The contractor said. "Well, I don't mind an occasional mistake. But when it gets to be a habit, I feel I have to call it to your attention."
- Two daughters had been given parts in a Christmas pageant at their church. At dinner that night, they got into an argument as to who had the most important role.
Finally the 10 year old said to her younger sister, "Well you just ask Mom. She'll tell you it's much harder to be a virgin than it is to be an angel."
- A man and his wife arrived at an automobile dealership to pick up their car, but were told that the keys had been accidentally locked in it. They went to the service department and found a mechanic working feverishly to unlock the driver's side door.
As they watched from the passenger's side, the guy instinctively tried the door handle and discovered it was open.
"Hey," the man announced to the technician, "It's open!"
"I know," answered the young man. "I already got that side."

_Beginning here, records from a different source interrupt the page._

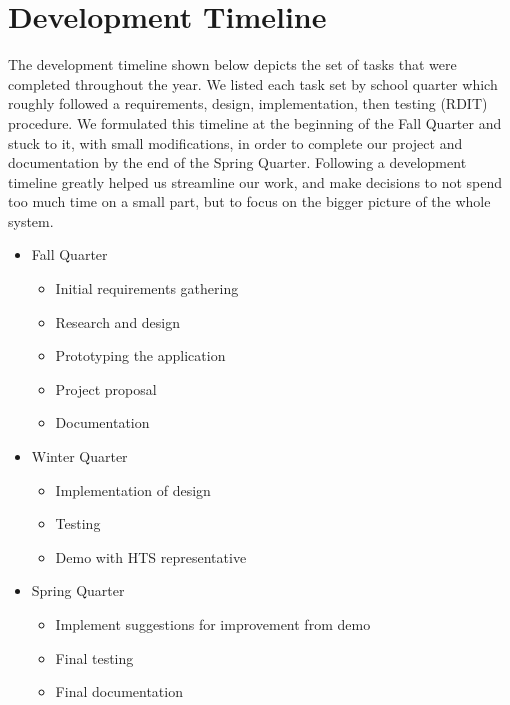 \chapter{Development Timeline}
The development timeline shown below depicts the set of tasks that were completed throughout the year. We listed each task set by school quarter which roughly followed a requirements, design, implementation, then testing (RDIT) procedure. We formulated this timeline at the beginning of the Fall Quarter and stuck to it, with small modifications, in order to complete our project and documentation by the end of the Spring Quarter. Following a development timeline greatly helped us streamline our work, and make decisions to not spend too much time on a small part, but to focus on the bigger picture of the whole system.

\begin{itemize}
	\item Fall Quarter
		\begin{itemize}
			\item Initial requirements gathering
			\item Research and design
			\item Prototyping the application
			\item Project proposal
			\item Documentation
		\end{itemize}
	\item Winter Quarter
		\begin{itemize}
			\item Implementation of design
			\item Testing
			\item Demo with HTS representative
		\end{itemize}
	\item Spring Quarter
		\begin{itemize}
			\item Implement suggestions for improvement from demo
			\item Final testing
			\item Final documentation
		\end{itemize}
\end{itemize}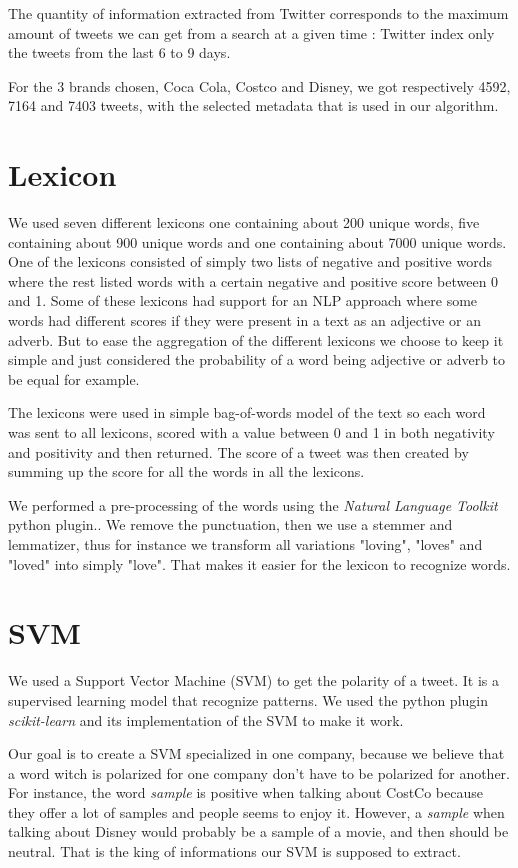 \documentclass[a4paper,12pt]{report}
\begin{document}
The quantity of information extracted from Twitter corresponds to the maximum amount of tweets we can get from a search at a given time : Twitter index only the tweets from the last 6 to 9 days.

For the 3 brands chosen, Coca Cola, Costco and Disney, we got respectively 4592, 7164 and 7403 tweets, with the selected metadata that is used in our algorithm.

\section{Lexicon}

We used seven different lexicons one containing about 200 unique words, five containing about 900 unique words and one containing about 7000 unique words.
One of the lexicons consisted of simply two lists of negative and positive words where the rest listed words with a certain negative and positive score between 0 and 1. 
Some of these lexicons had support for an NLP approach where some words had different scores if they were present in a text as an adjective or an adverb.  
But to ease the aggregation of the different lexicons we choose to keep it simple and just considered the probability of a word being adjective or adverb to be equal for example.

The lexicons were used in simple bag-of-words model of the text so each word was sent to all lexicons, scored with a value between 0 and 1 in both negativity and positivity and then returned. 
The score of a tweet was then created by summing up the score for all the words in all the lexicons.

We performed a pre-processing of the words using the \textit{Natural Language Toolkit} python plugin.\cite{NLTK}.
We remove the punctuation, then we use a stemmer and lemmatizer, thus for instance we transform all variations "loving", "loves" and "loved" into simply "love".
That makes it easier for the lexicon to recognize words.

\section{SVM}

We used a Support Vector Machine (SVM) to get the polarity of a tweet. It is a supervised learning model that recognize patterns. We used the python plugin \textit{scikit-learn}\cite{Scikit} and its implementation of the SVM to make it work.

Our goal is to create a SVM specialized in one company, because we believe that a word witch is polarized for one company don't have to be polarized for another.
For instance, the word \textit{sample} is positive when talking about CostCo because they offer a lot of samples and people seems to enjoy it. However, a \textit{sample} when talking about Disney would probably be a sample of a movie, and then should be neutral.
That is the king of informations our SVM is supposed to extract.
\end{document}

- "How was your blind date?" a college student asked her room-mate.
"Terrible!" the room-mate answered. "He showed up in his 1932 Rolls Royce."
"Wow! That's a very expensive car. What's so bad about that?"
"He was the original owner!"
- A very homely person made an appointment with a psychiatrist. The homely person walked into the doctor's office and said, "Doctor, I'm so depressed and lonely. I don't have any friends, no one will come near me, and everybody laughs at me. Can you help me accept my ugliness?"
"I'm sure I can." the psychiatrist replied. "Just go over and lie face down on that couch."